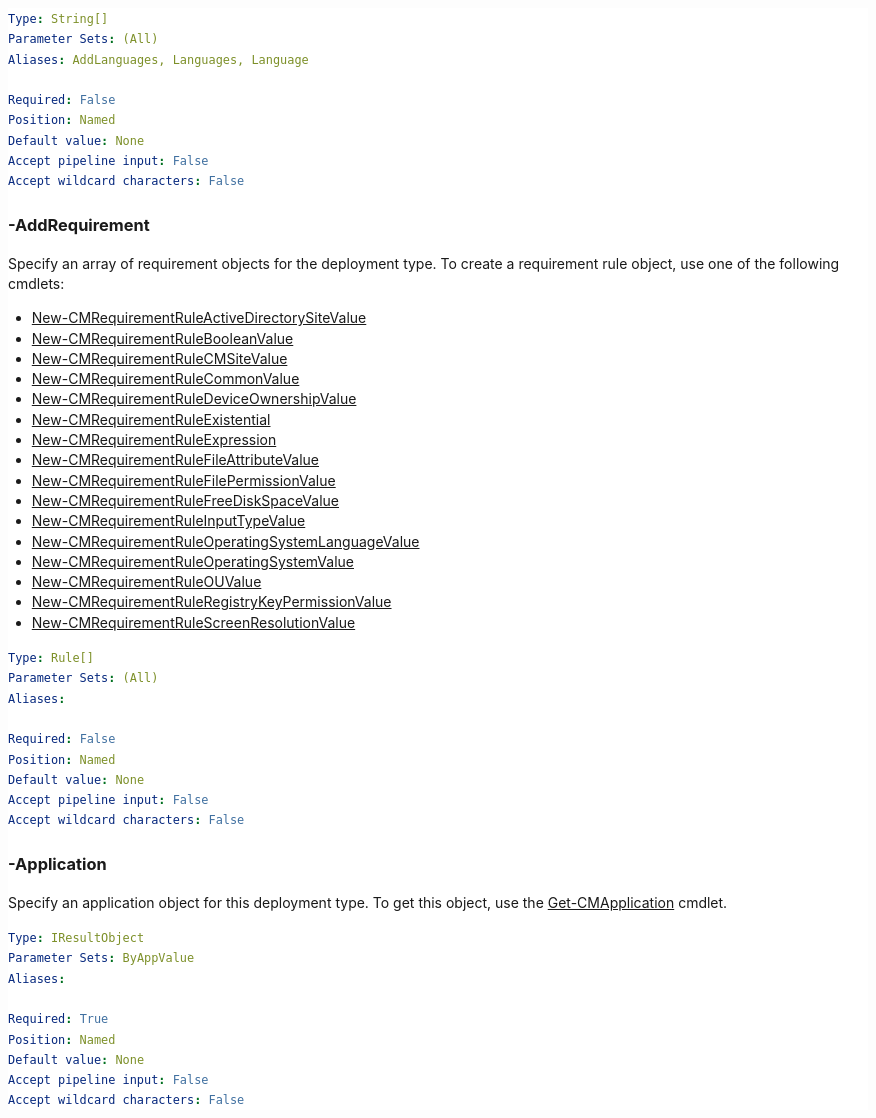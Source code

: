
 ```yaml
Type: String[]
Parameter Sets: (All)
Aliases: AddLanguages, Languages, Language

Required: False
Position: Named
Default value: None
Accept pipeline input: False
Accept wildcard characters: False
```

### -AddRequirement

Specify an array of requirement objects for the deployment type. To create a requirement rule object, use one of the following cmdlets:

- [New-CMRequirementRuleActiveDirectorySiteValue](New-CMRequirementRuleActiveDirectorySiteValue.md)
- [New-CMRequirementRuleBooleanValue](New-CMRequirementRuleBooleanValue.md)
- [New-CMRequirementRuleCMSiteValue](New-CMRequirementRuleCMSiteValue.md)
- [New-CMRequirementRuleCommonValue](New-CMRequirementRuleCommonValue.md)
- [New-CMRequirementRuleDeviceOwnershipValue](New-CMRequirementRuleDeviceOwnershipValue.md)
- [New-CMRequirementRuleExistential](New-CMRequirementRuleExistential.md)
- [New-CMRequirementRuleExpression](New-CMRequirementRuleExpression.md)
- [New-CMRequirementRuleFileAttributeValue](New-CMRequirementRuleFileAttributeValue.md)
- [New-CMRequirementRuleFilePermissionValue](New-CMRequirementRuleFilePermissionValue.md)
- [New-CMRequirementRuleFreeDiskSpaceValue](New-CMRequirementRuleFreeDiskSpaceValue.md)
- [New-CMRequirementRuleInputTypeValue](New-CMRequirementRuleInputTypeValue.md)
- [New-CMRequirementRuleOperatingSystemLanguageValue](New-CMRequirementRuleOperatingSystemLanguageValue.md)
- [New-CMRequirementRuleOperatingSystemValue](New-CMRequirementRuleOperatingSystemValue.md)
- [New-CMRequirementRuleOUValue](New-CMRequirementRuleOUValue.md)
- [New-CMRequirementRuleRegistryKeyPermissionValue](New-CMRequirementRuleRegistryKeyPermissionValue.md)
- [New-CMRequirementRuleScreenResolutionValue](New-CMRequirementRuleScreenResolutionValue.md)

```yaml
Type: Rule[]
Parameter Sets: (All)
Aliases:

Required: False
Position: Named
Default value: None
Accept pipeline input: False
Accept wildcard characters: False
```

### -Application

Specify an application object for this deployment type. To get this object, use the [Get-CMApplication](Get-CMApplication.md) cmdlet.

```yaml
Type: IResultObject
Parameter Sets: ByAppValue
Aliases:

Required: True
Position: Named
Default value: None
Accept pipeline input: False
Accept wildcard characters: False
```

□ □ □ □ □

Return, from the material above, every line with the word "deployment".

Specify an array of requirement objects for the deployment type. To create a requirement rule object, use one of the following cmdlets:
Specify an application object for this deployment type. To get this object, use the [Get-CMApplication](Get-CMApplication.md) cmdlet.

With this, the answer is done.